■ **Exercise instructions**:
Work out how many lines in the records include the word "item", then answer with nothing but that number.

■ **Collected data**:
........

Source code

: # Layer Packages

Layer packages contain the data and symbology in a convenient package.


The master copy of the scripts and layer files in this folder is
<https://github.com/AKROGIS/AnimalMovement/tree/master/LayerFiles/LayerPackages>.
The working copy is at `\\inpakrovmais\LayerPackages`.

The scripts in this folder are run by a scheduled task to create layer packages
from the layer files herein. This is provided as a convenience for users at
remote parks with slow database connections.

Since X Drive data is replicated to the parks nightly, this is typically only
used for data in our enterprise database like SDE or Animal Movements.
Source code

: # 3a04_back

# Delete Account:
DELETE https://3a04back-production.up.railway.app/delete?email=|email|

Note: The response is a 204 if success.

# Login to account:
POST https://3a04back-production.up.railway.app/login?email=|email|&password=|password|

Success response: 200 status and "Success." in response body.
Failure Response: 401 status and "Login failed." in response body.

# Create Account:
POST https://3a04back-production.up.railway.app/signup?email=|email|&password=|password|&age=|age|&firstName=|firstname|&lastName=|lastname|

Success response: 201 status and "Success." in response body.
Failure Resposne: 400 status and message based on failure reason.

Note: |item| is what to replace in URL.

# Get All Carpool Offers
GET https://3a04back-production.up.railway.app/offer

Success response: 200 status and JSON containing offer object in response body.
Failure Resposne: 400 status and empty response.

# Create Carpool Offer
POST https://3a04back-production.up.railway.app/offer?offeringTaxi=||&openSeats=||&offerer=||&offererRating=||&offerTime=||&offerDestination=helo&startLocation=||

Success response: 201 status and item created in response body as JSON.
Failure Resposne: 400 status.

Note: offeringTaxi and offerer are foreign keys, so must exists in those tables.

........

■ **Result of this exercise**:
2